However, I did run into another problem. The internal network behind the VPN has a subnet of 192.168.1.x. Of course this is pretty popular for home networks as well. So if one of them connects to the VPN and they share the same subnet the client is unable to see the VPN network at all. It can't even ping by address.

I changed the subnet on the two remote users, but I realize that is not the ultimate solution. What happens when the company owner is sitting in a hotel and can't browse his network?? I guess the best solution is to give them a more unique subnet internally such as 172.16.x.x. That should dramatically reduce the chance for a conflict.

Do you have any other suggestions??

Rob WilliamsCommented:
Hosts file works very well, but a bit of a pain. If you can set up a WINS server it often works better, and is dynamic.

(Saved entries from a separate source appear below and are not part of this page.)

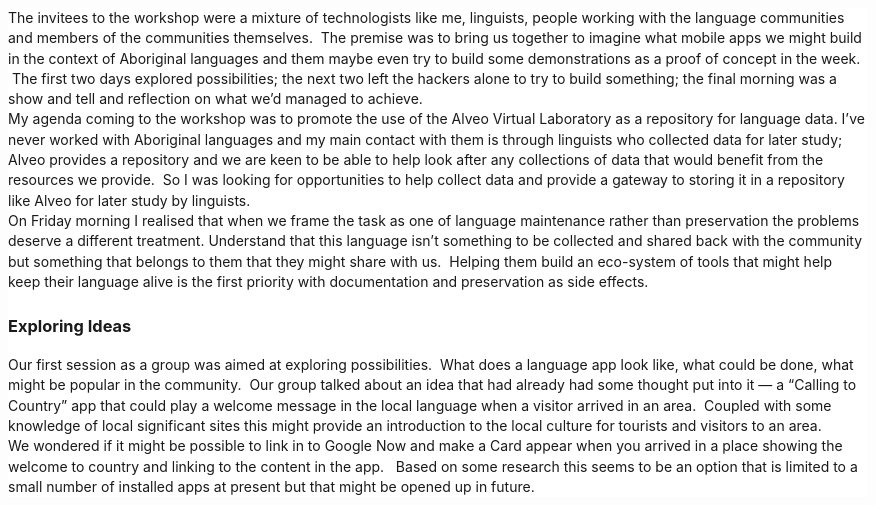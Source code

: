   <div>
  </div>
  
  <div>
    The invitees to the workshop were a mixture of technologists like me, linguists, people working with the language communities and members of the communities themselves.  The premise was to bring us together to imagine what mobile apps we might build in the context of Aboriginal languages and them maybe even try to build some demonstrations as a proof of concept in the week.  The first two days explored possibilities; the next two left the hackers alone to try to build something; the final morning was a show and tell and reflection on what we’d managed to achieve.<br /> <!--more-->
  </div>
  
  <div>
    My agenda coming to the workshop was to promote the use of the Alveo Virtual Laboratory as a repository for language data. I’ve never worked with Aboriginal languages and my main contact with them is through linguists who collected data for later study; Alveo provides a repository and we are keen to be able to help look after any collections of data that would benefit from the resources we provide.  So I was looking for opportunities to help collect data and provide a gateway to storing it in a repository like Alveo for later study by linguists.
  </div>
  
  <div>
  </div>
  
  <div>
    On Friday morning I realised that when we frame the task as one of language maintenance rather than preservation the problems deserve a different treatment. Understand that this language isn’t something to be collected and shared back with the community but something that belongs to them that they might share with us.  Helping them build an eco-system of tools that might help keep their language alive is the first priority with documentation and preservation as side effects.
  </div>
</div>

### Exploring Ideas

<div>
  <div>
    Our first session as a group was aimed at exploring possibilities.  What does a language app look like, what could be done, what might be popular in the community.  Our group talked about an idea that had already had some thought put into it — a &#8220;Calling to Country&#8221; app that could play a welcome message in the local language when a visitor arrived in an area.  Coupled with some knowledge of local significant sites this might provide an introduction to the local culture for tourists and visitors to an area.
  </div>
</div>

<div>
</div>

<div>
  We wondered if it might be possible to link in to Google Now and make a Card appear when you arrived in a place showing the welcome to country and linking to the content in the app.   Based on some research this seems to be an option that is limited to a small number of installed apps at present but that might be opened up in future.
</div>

As for the IP addressing, it is a common problem and only solution is to change the corporate Subnet, though that can be a big project on some networks. 172.16 is a great choice, but I would still avoid 172.16.0.x  I usually use something like 192.168.ab.x where ab is the last 2 digits of the client's street address just so I can remember who is who <G>

If by any chance your users only need access to the RRAS server, and no other PC's or servers, as a rule if the "use default remote gateway" option is checked on the VPN client (it is by default), they should be able to connect to that server only with the remote and local subnets the same.

Thanks rcg112355,
rcg112355Author Commented:
I thought that I was using the WINS Server. I was assigning the WINS address to the dynamically assigned IP's, but failed to configure it on the static IP's. What a rookie mistake!!

Unfortunately, they do need to connect to computers beyond the RRAS, so it looks like I will be changing subnets this weekend.
Rob WilliamsCommented:
DHCP for VPN clients is a little odd. It only passes the IP, gateway, and subnet mask. There is an other alternative; you can use the DHCP relay agent with-in RRAS. This requests an IP from the "normal" DHCP server and therefore inherits more of the scope options, such as WINS. You can't use DHCP reservations with this method, and I don't know what happens if you use this method and assign static IP's in the user profile in conjunction with the DHCP relay agent, but would be interesting to test.

Regardless,sStill need to change subnets.